## Task goal
I need the records below restated word for word, without their pictures.

(Items from a dataset)

****

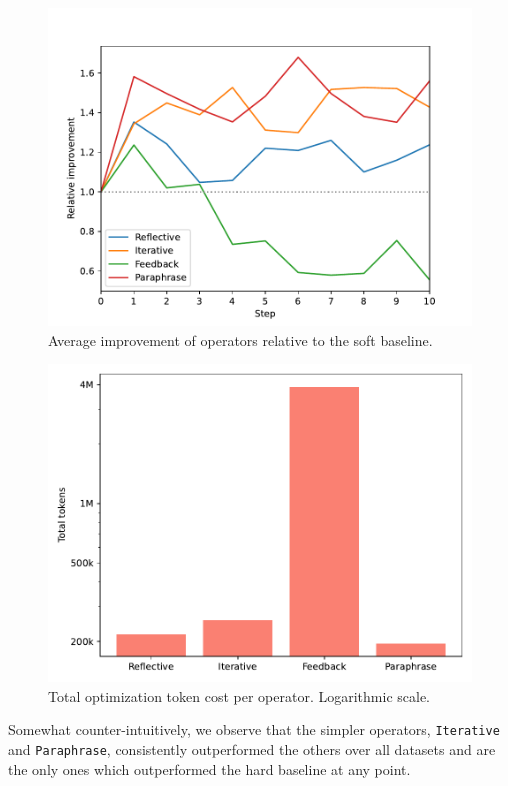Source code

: \begin{figure}
    \includegraphics[width=\linewidth]{relative.pdf}
    \caption{Average improvement of operators relative to the soft baseline.}
    \label{fig:relative}
\end{figure}

\begin{figure}
    \includegraphics[width=\linewidth]{usage.pdf}
    \caption{Total optimization token cost per operator. Logarithmic scale.}
    \label{fig:usage}
\end{figure}

Somewhat counter-intuitively, we observe that the simpler operators, \texttt{Iterative} and \texttt{Paraphrase},
consistently outperformed the others over all datasets and are the only ones which outperformed the hard baseline at any point.

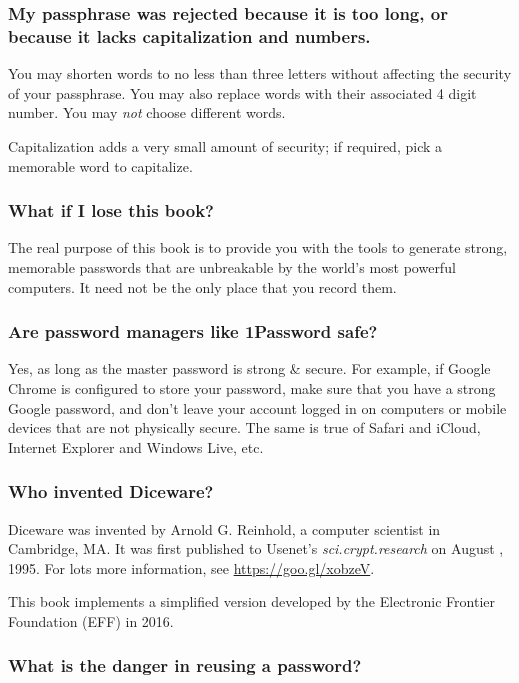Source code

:\subsubsection{My passphrase was rejected because it is too long, or because it lacks capitalization and numbers.}

You may shorten words to no less than three letters without affecting the security of your passphrase. You may also replace words with their associated 4 digit number. You may \textit{not} choose different words.

Capitalization adds a very small amount of security; if required, pick a memorable word to capitalize.

\subsubsection{What if I lose this book?}

The real purpose of this book is to provide you with the tools to generate strong, memorable passwords that are unbreakable by the world's most powerful computers. It need not be the only place that you record them.

\subsubsection{Are password managers like 1Password safe?}

Yes, as long as the master password is strong \& secure. For example, if Google Chrome is configured to store your password, make sure that you have a strong Google password, and don't leave your account logged in on computers or mobile devices that are not physically secure. The same is true of Safari and iCloud, Internet Explorer and Windows Live, etc.

\subsubsection{Who invented Diceware?}

Diceware was invented by Arnold G. Reinhold, a computer scientist in Cambridge, MA. It was first published to Usenet's \textit{sci.crypt.research} on August , 1995. For lots more information, see 
\url{https://goo.gl/xobzeV}.

This book implements a simplified version developed by the Electronic Frontier Foundation (EFF) in 2016.
 
\subsubsection{What is the danger in reusing a password?}

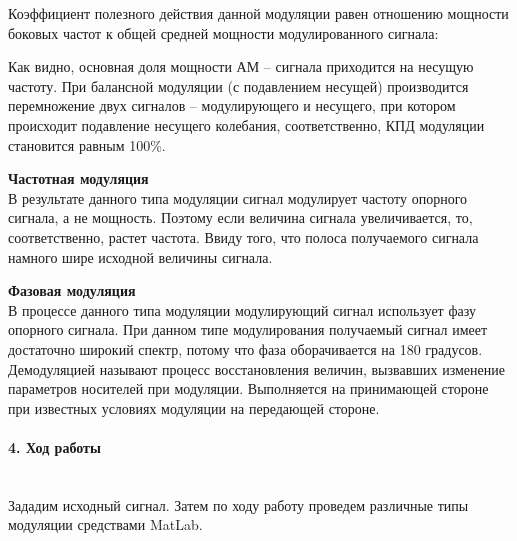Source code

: \documentclass[12pt,a4paper]{report}
\begin{document}
Коэффициент полезного действия данной модуляции равен отношению мощности боковых частот к общей средней мощности модулированного сигнала:

\begin{figure}[h!]
\end{figure}

Как видно, основная доля мощности АМ – сигнала приходится на несущую частоту. При балансной модуляции (с подавлением несущей) производится перемножение двух сигналов – модулирующего и несущего, при котором происходит подавление несущего колебания, соответственно, КПД модуляции становится равным 100\%.

\textbf{Частотная модуляция\\}
В результате данного типа модуляции сигнал модулирует частоту опорного сигнала, а не мощность. Поэтому если величина сигнала увеличивается, то, соответственно, растет частота. Ввиду того, что полоса получаемого сигнала намного шире исходной величины сигнала.

\textbf{Фазовая модуляция\\}
В процессе данного типа модуляции модулирующий сигнал использует фазу опорного сигнала. При данном типе модулирования получаемый сигнал имеет достаточно широкий спектр, потому что фаза оборачивается на 180 градусов.\\

Демодуляцией называют процесс восстановления величин, вызвавших изменение параметров носителей при модуляции. Выполняется на принимающей стороне при известных условиях модуляции на передающей стороне.

\paragraph{4. Ход работы \\\\}
Зададим исходный сигнал. Затем по ходу работу проведем различные типы модуляции средствами MatLab.
\end{document}
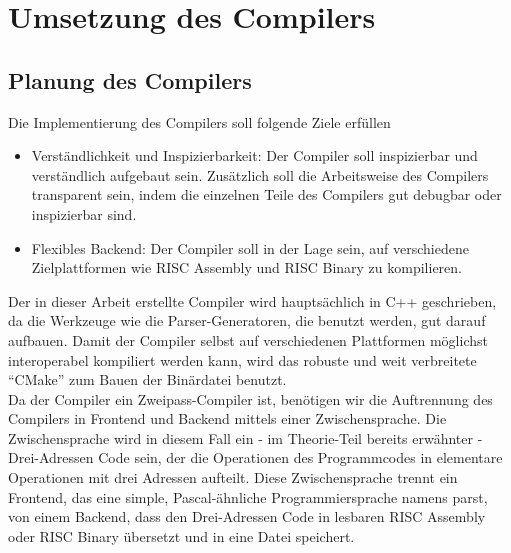 \part{Umsetzung des Compilers}
\chapter{Planung des Compilers}

Die Implementierung des Compilers soll folgende Ziele erfüllen

\begin{itemize}
\item Verständlichkeit und Inspizierbarkeit: Der Compiler soll inspizierbar und verständlich aufgebaut sein. Zusätzlich soll die Arbeitsweise des Compilers transparent sein, indem die einzelnen Teile des Compilers gut debugbar oder inspizierbar sind.
\item Flexibles Backend: Der Compiler soll in der Lage sein, auf verschiedene Zielplattformen wie RISC Assembly und RISC Binary zu kompilieren.
\end{itemize}

Der in dieser Arbeit erstellte Compiler  wird hauptsächlich in C++ geschrieben, da die Werkzeuge wie die Parser-Generatoren, die benutzt werden, gut darauf aufbauen.
Damit der Compiler selbst auf verschiedenen Plattformen möglichst interoperabel kompiliert werden kann, wird das robuste und weit verbreitete ``CMake'' zum Bauen der Binärdatei benutzt.\\
Da der Compiler ein Zweipass-Compiler ist, benötigen wir die Auftrennung des Compilers in Frontend und Backend mittels einer Zwischensprache.
Die Zwischensprache wird in diesem Fall ein - im Theorie-Teil bereits erwähnter - Drei-Adressen Code sein, der die Operationen des Programmcodes in elementare Operationen mit drei Adressen aufteilt.
Diese Zwischensprache trennt ein Frontend, das eine simple, Pascal-ähnliche Programmiersprache namens  parst, von einem Backend, dass den Drei-Adressen Code in lesbaren RISC Assembly oder RISC Binary übersetzt und in eine Datei speichert.\\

****

## Answer section
Source code

: \begin{figure}
    \includegraphics[width=\linewidth]{relative.pdf}
    \caption{Average improvement of operators relative to the soft baseline.}
    \label{fig:relative}
\end{figure}

\begin{figure}
    \includegraphics[width=\linewidth]{usage.pdf}
    \caption{Total optimization token cost per operator. Logarithmic scale.}
    \label{fig:usage}
\end{figure}

Somewhat counter-intuitively, we observe that the simpler operators, \texttt{Iterative} and \texttt{Paraphrase},
consistently outperformed the others over all datasets and are the only ones which outperformed the hard baseline at any point.

Source code

:\subsubsection{My passphrase was rejected because it is too long, or because it lacks capitalization and numbers.}

You may shorten words to no less than three letters without affecting the security of your passphrase. You may also replace words with their associated 4 digit number. You may \textit{not} choose different words.

Capitalization adds a very small amount of security; if required, pick a memorable word to capitalize.

\subsubsection{What if I lose this book?}

The real purpose of this book is to provide you with the tools to generate strong, memorable passwords that are unbreakable by the world's most powerful computers. It need not be the only place that you record them.

\subsubsection{Are password managers like 1Password safe?}

Yes, as long as the master password is strong \& secure. For example, if Google Chrome is configured to store your password, make sure that you have a strong Google password, and don't leave your account logged in on computers or mobile devices that are not physically secure. The same is true of Safari and iCloud, Internet Explorer and Windows Live, etc.

\subsubsection{Who invented Diceware?}

Diceware was invented by Arnold G. Reinhold, a computer scientist in Cambridge, MA. It was first published to Usenet's \textit{sci.crypt.research} on August , 1995. For lots more information, see 
\url{https://goo.gl/xobzeV}.

This book implements a simplified version developed by the Electronic Frontier Foundation (EFF) in 2016.
 
\subsubsection{What is the danger in reusing a password?}

Source code

: \documentclass[12pt,a4paper]{report}
\begin{document}
Коэффициент полезного действия данной модуляции равен отношению мощности боковых частот к общей средней мощности модулированного сигнала:

\begin{figure}[h!]
\end{figure}

Как видно, основная доля мощности АМ – сигнала приходится на несущую частоту. При балансной модуляции (с подавлением несущей) производится перемножение двух сигналов – модулирующего и несущего, при котором происходит подавление несущего колебания, соответственно, КПД модуляции становится равным 100\%.

\textbf{Частотная модуляция\\}
В результате данного типа модуляции сигнал модулирует частоту опорного сигнала, а не мощность. Поэтому если величина сигнала увеличивается, то, соответственно, растет частота. Ввиду того, что полоса получаемого сигнала намного шире исходной величины сигнала.

\textbf{Фазовая модуляция\\}
В процессе данного типа модуляции модулирующий сигнал использует фазу опорного сигнала. При данном типе модулирования получаемый сигнал имеет достаточно широкий спектр, потому что фаза оборачивается на 180 градусов.\\

Демодуляцией называют процесс восстановления величин, вызвавших изменение параметров носителей при модуляции. Выполняется на принимающей стороне при известных условиях модуляции на передающей стороне.

\paragraph{4. Ход работы \\\\}
Зададим исходный сигнал. Затем по ходу работу проведем различные типы модуляции средствами MatLab.
\end{document}
 \part{Umsetzung des Compilers}
\chapter{Planung des Compilers}

Die Implementierung des Compilers soll folgende Ziele erfüllen

\begin{itemize}
\item Verständlichkeit und Inspizierbarkeit: Der Compiler soll inspizierbar und verständlich aufgebaut sein. Zusätzlich soll die Arbeitsweise des Compilers transparent sein, indem die einzelnen Teile des Compilers gut debugbar oder inspizierbar sind.
\item Flexibles Backend: Der Compiler soll in der Lage sein, auf verschiedene Zielplattformen wie RISC Assembly und RISC Binary zu kompilieren.
\end{itemize}

Der in dieser Arbeit erstellte Compiler  wird hauptsächlich in C++ geschrieben, da die Werkzeuge wie die Parser-Generatoren, die benutzt werden, gut darauf aufbauen.
Damit der Compiler selbst auf verschiedenen Plattformen möglichst interoperabel kompiliert werden kann, wird das robuste und weit verbreitete ``CMake'' zum Bauen der Binärdatei benutzt.\\
Da der Compiler ein Zweipass-Compiler ist, benötigen wir die Auftrennung des Compilers in Frontend und Backend mittels einer Zwischensprache.
Die Zwischensprache wird in diesem Fall ein - im Theorie-Teil bereits erwähnter - Drei-Adressen Code sein, der die Operationen des Programmcodes in elementare Operationen mit drei Adressen aufteilt.
Diese Zwischensprache trennt ein Frontend, das eine simple, Pascal-ähnliche Programmiersprache namens  parst, von einem Backend, dass den Drei-Adressen Code in lesbaren RISC Assembly oder RISC Binary übersetzt und in eine Datei speichert.\\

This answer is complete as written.